De magnifiques critiques m'ont incité à y aller, à reculons quand même, tant je craignais le préchi précha bobo donneur de leçon, genre vous-n'aurez-pas-ma-haine. Même si la fin, en mode embrassons nous Folleville, n'y échappe pas complètement, les personnages sont si justes, si magnifiquement interprétés, qu'on se laisse emporter dans le découverte de cette justice restauratrice, expérience mal connue et dont, vu le probable coût de revient, on imagine mal la généralisation.
Le principe consiste à faire se rencontrer des victimes et des agresseurs, ou, dans certains cas, et après un très long processus préparatoire, une victime et SON agresseur. Ces deux situations sont traitées ici, dans deux récits parallèles.
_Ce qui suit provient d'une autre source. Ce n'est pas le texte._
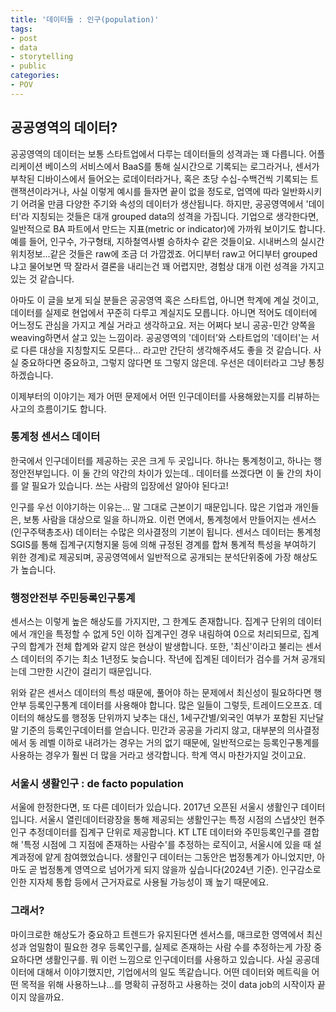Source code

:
 ```yaml
---
title: '데이터들 : 인구(population)'
tags:
- post
- data
- storytelling
- public
categories:
- POV
---
```


## 공공영역의 데이터?

공공영역의 데이터는 보통 스타트업에서 다루는 데이터들의 성격과는 꽤 다릅니다. 어플리케이션 베이스의 서비스에서  BaaS를 통해 실시간으로 기록되는 로그라거나, 센서가 부착된 디바이스에서 들어오는 로데이터라거나, 혹은 초당 수십-수백건씩 기록되는 트랜잭션이라거나, 사실 이렇게 예시를 들자면 끝이 없을 정도로, 업역에 따라 일반화시키기 어려울 만큼 다양한 주기와 속성의 데이터가 생산됩니다. 하지만, 공공영역에서 '데이터'라 지칭되는 것들은 대개 grouped data의 성격을 가집니다. 기업으로 생각한다면, 일반적으로 BA 파트에서 만드는 지표(metric or indicator)에 가까워 보이기도 합니다. 예를 들어, 인구수, 가구형태, 지하철역사별 승하차수 같은 것들이요. 시내버스의 실시간 위치정보...같은 것들은 raw에 조금 더 가깝겠죠. 어디부터 raw고 어디부터 grouped냐고 물어보면 딱 잘라서 결론을 내리는건 꽤 어렵지만, 경험상 대개 이런 성격을 가지고 있는 것 같습니다. 

 아마도 이 글을 보게 되실 분들은 공공영역 혹은 스타트업, 아니면 학계에 계실 것이고, 데이터를 실제로 현업에서 꾸준히 다루고 계실지도 모릅니다. 아니면 적어도 데이터에 어느정도 관심을 가지고 계실 거라고 생각하고요. 저는 어쩌다 보니 공공-민간 양쪽을 weaving하면서 살고 있는 느낌이라. 공공영역의 '데이터'와 스타트업의 '데이터'는 서로 다른 대상을 지칭할지도 모른다... 라고만 간단히 생각해주셔도 좋을 것 같습니다. 사실 중요하다면 중요하고, 그렇지 않다면 또 그렇지 않은데. 우선은 데이터라고 그냥 통칭하겠습니다.
 
 이제부터의 이야기는 제가 어떤 문제에서 어떤 인구데이터를 사용해왔는지를 리뷰하는 사고의 흐름이기도 합니다.
 

### 통계청 센서스 데이터

  한국에서 인구데이터를 제공하는 곳은 크게 두 곳입니다. 하나는 통계청이고, 하나는 행정안전부입니다. 이 둘 간의 약간의 차이가 있는데.. 데이터를 쓰겠다면 이 둘 간의 차이를 알 필요가 있습니다. 쓰는 사람의 입장에선 알아야 된다고!
 
 인구를 우선 이야기하는 이유는... 말 그대로 근본이기 때문입니다. 많은 기업과 개인들은, 보통 사람을 대상으로 일을 하니까요. 이런 면에서, 통계청에서 만들어지는 센서스(인구주택총조사) 데이터는 수많은 의사결정의 기본이 됩니다. 센서스 데이터는 통계청 SGIS를 통해 집계구(지형지물 등에 의해 규정된 경계를 합쳐 통계적 특성을 부여하기 위한 경계)로 제공되며, 공공영역에서 일반적으로 공개되는 분석단위중에 가장 해상도가 높습니다. 
 
### 행정안전부 주민등록인구통계

  센서스는 이렇게 높은 해상도를 가지지만, 그 한계도 존재합니다. 집계구 단위의 데이터에서 개인을 특정할 수 없게 5인 이하 집계구인 경우 내림하여 0으로 처리되므로, 집계구의 합계가 전체 합계와 같지 않은 현상이 발생합니다. 또한, '최신'이라고 불리는 센서스 데이터의 주기는 최소 1년정도 늦습니다. 작년에 집계된 데이터가 검수를 거쳐 공개되는데 그만한 시간이 걸리기 때문입니다. 
 
  위와 같은 센서스 데이터의 특성 때문에, 풀어야 하는 문제에서 최신성이 필요하다면 행안부 등록인구통계 데이터를 사용해야 합니다. 많은 일들이 그렇듯, 트레이드오프죠. 데이터의 해상도를 행정동 단위까지 낮추는 대신, 1세구간별/외국인 여부가 포함된 지난달 말 기준의 등록인구데이터를 얻습니다. 민간과 공공을 가리지 않고, 대부분의 의사결정에서 동 레벨 이하로 내려가는 경우는 거의 없기 때문에, 일반적으로는 등록인구통계를 사용하는 경우가 훨씬 더 많을 거라고 생각합니다. 학계 역시 마찬가지일 것이고요.
	

### 서울시 생활인구 : de facto population


 서울에 한정한다면, 또 다른 데이터가 있습니다. 2017년 오픈된 서울시 생활인구 데이터입니다. 서울시 열린데이터광장을 통해 제공되는 생활인구는 특정 시점의 스냅샷인 현주인구 추정데이터를 집계구 단위로 제공합니다. KT LTE 데이터와 주민등록인구를 결합해 '특정 시점에 그 지점에 존재하는 사람수'를 추정하는 로직이고, 서울시에 있을 때 설계과정에 얕게 참여했었습니다. 생활인구 데이터는 그동안은 법정통계가 아니었지만, 아마도 곧 법정통계 영역으로 넘어가게 되지 않을까 싶습니다(2024년 기준). 인구감소로 인한 지자체 통합 등에서 근거자료로 사용될 가능성이 꽤 높기 때문에요. 

 
  
###  그래서?

 마이크로한 해상도가 중요하고 트렌드가 유지된다면 센서스를, 매크로한 영역에서 최신성과 엄밀함이 필요한 경우 등록인구를, 실제로 존재하는 사람 수를 추정하는게 가장 중요하다면 생활인구를. 뭐 이런 느낌으로 인구데이터를 사용하고 있습니다. 사실 공공데이터에 대해서 이야기했지만, 기업에서의 일도 똑같습니다. 어떤 데이터와 메트릭을 어떤 목적을 위해 사용하느냐...를 명확히 규정하고 사용하는 것이 data job의 시작이자 끝이지 않을까요.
Chloé (Adèle Exarchopoulos épatante, mais ils le sont tous!) a été violée enfant, pendant plusieurs années, par son frère ainé. Celui ci a de plus le culot de lui en vouloir d'avoir porté plainte des années plus tard! Il est sorti de prison, et revenu dans leur ville, et Chloé veut le voir pour établir un modus vivendi afin qu'elle n'ait jamais à le croiser. Cela demande évidemment une longue préparation, guidée par Judith (Elodie Bouchez) qui marche sur une corde raide.
Dans l'autre cas de figure, trois victimes sorties traumatisées des suites d'un vol violent sont amenées à rencontrer trois condamnés. Ces trois personnes n'ont pas réussi à reconstruire leur vie, professionnelle, familiale, après ce traumatisme.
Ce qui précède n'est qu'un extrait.